** What you will do **
Repeat the listing below verbatim, without its images.

** Supplied material **
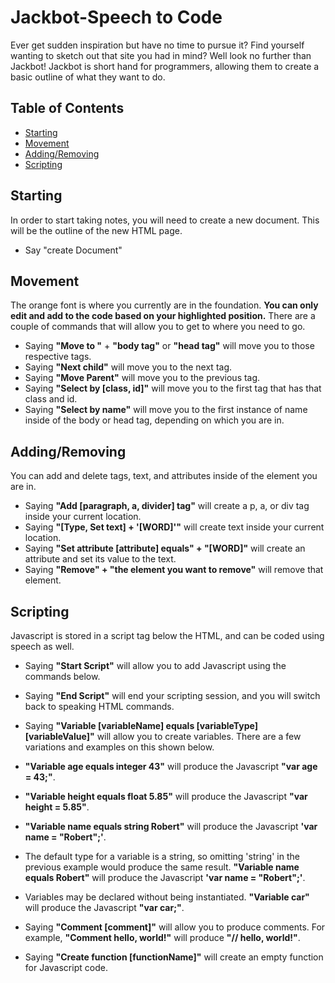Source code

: Jackbot-Speech to Code
=======================
Ever get sudden inspiration but have no time to pursue it? Find yourself wanting to sketch out that site you had in mind? Well look no further than Jackbot! Jackbot is short hand for programmers, allowing them to create a basic outline of what they want to do.

Table of Contents
-----------------
- [Starting](#starting)
- [Movement](#movement)
- [Adding/Removing](#adding/removing)
- [Scripting](#scripting)
  
Starting
--------
 In order to start taking notes, you will need to create a new document. This will be the outline of the new HTML page.
  - Say "create Document"


Movement
--------
The orange font is where you currently are in the foundation. **You can only edit and add to the code based on your highlighted position.** There are a couple of commands that will allow you to get to where you need to go.
- Saying **"Move to "** + **"body tag"** or **"head tag"** will move you to those respective tags.
- Saying **"Next child"** will move you to the next tag.
- Saying **"Move Parent"** will move you to the previous tag.
- Saying **"Select by [class, id]"** will move you to the first tag that has that class and id.
- Saying **"Select by name"** will move you to the first instance of name inside of the body or head tag, depending on which you are in. 

Adding/Removing
---------------
You can add and delete tags, text, and attributes inside of the element you are in.
- Saying **"Add [paragraph, a, divider] tag"** will create a p, a, or div tag inside your current location.
- Saying **"[Type, Set text] + '[WORD]'"** will create text inside your current location.
- Saying **"Set attribute [attribute] equals" + "[WORD]"** will create an attribute and set its value to the text.
- Saying **"Remove" + "the element you want to remove"** will remove that element.

Scripting
---------
Javascript is stored in a script tag below the HTML, and can be coded using speech as well.
- Saying **"Start Script"** will allow you to add Javascript using the commands below.
- Saying **"End Script"** will end your scripting session, and you will switch back to speaking HTML commands.

- Saying **"Variable [variableName] equals [variableType] [variableValue]"** will allow you to create variables. There are a few variations and examples on this shown below.
- **"Variable age equals integer 43"** will produce the Javascript **"var age = 43;"**.
- **"Variable height equals float 5.85"** will produce the Javascript **"var height = 5.85"**.
- **"Variable name equals string Robert"** will produce the Javascript **'var name = "Robert";'**.
- The default type for a variable is a string, so omitting 'string' in the previous example would produce the same result. **"Variable name equals Robert"** will produce the Javascript **'var name = "Robert";'**.
- Variables may be declared without being instantiated. **"Variable car"** will produce the Javascript **"var car;"**.

- Saying **"Comment [comment]"** will allow you to produce comments. For example, **"Comment hello, world!"** will produce **"// hello, world!"**.

- Saying **"Create function [functionName]"** will create an empty function for Javascript code.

** Result of this exercise **
Source code

: Jackbot-Speech to Code
=======================
Ever get sudden inspiration but have no time to pursue it? Find yourself wanting to sketch out that site you had in mind? Well look no further than Jackbot! Jackbot is short hand for programmers, allowing them to create a basic outline of what they want to do.

Table of Contents
-----------------
- [Starting](#starting)
- [Movement](#movement)
- [Adding/Removing](#adding/removing)
- [Scripting](#scripting)
  
Starting
--------
 In order to start taking notes, you will need to create a new document. This will be the outline of the new HTML page.
  - Say "create Document"


Movement
--------
The orange font is where you currently are in the foundation. **You can only edit and add to the code based on your highlighted position.** There are a couple of commands that will allow you to get to where you need to go.
- Saying **"Move to "** + **"body tag"** or **"head tag"** will move you to those respective tags.
- Saying **"Next child"** will move you to the next tag.
- Saying **"Move Parent"** will move you to the previous tag.
- Saying **"Select by [class, id]"** will move you to the first tag that has that class and id.
- Saying **"Select by name"** will move you to the first instance of name inside of the body or head tag, depending on which you are in. 

Adding/Removing
---------------
You can add and delete tags, text, and attributes inside of the element you are in.
- Saying **"Add [paragraph, a, divider] tag"** will create a p, a, or div tag inside your current location.
- Saying **"[Type, Set text] + '[WORD]'"** will create text inside your current location.
- Saying **"Set attribute [attribute] equals" + "[WORD]"** will create an attribute and set its value to the text.
- Saying **"Remove" + "the element you want to remove"** will remove that element.

Scripting
---------
Javascript is stored in a script tag below the HTML, and can be coded using speech as well.
- Saying **"Start Script"** will allow you to add Javascript using the commands below.
- Saying **"End Script"** will end your scripting session, and you will switch back to speaking HTML commands.

- Saying **"Variable [variableName] equals [variableType] [variableValue]"** will allow you to create variables. There are a few variations and examples on this shown below.
- **"Variable age equals integer 43"** will produce the Javascript **"var age = 43;"**.
- **"Variable height equals float 5.85"** will produce the Javascript **"var height = 5.85"**.
- **"Variable name equals string Robert"** will produce the Javascript **'var name = "Robert";'**.
- The default type for a variable is a string, so omitting 'string' in the previous example would produce the same result. **"Variable name equals Robert"** will produce the Javascript **'var name = "Robert";'**.
- Variables may be declared without being instantiated. **"Variable car"** will produce the Javascript **"var car;"**.

- Saying **"Comment [comment]"** will allow you to produce comments. For example, **"Comment hello, world!"** will produce **"// hello, world!"**.

- Saying **"Create function [functionName]"** will create an empty function for Javascript code.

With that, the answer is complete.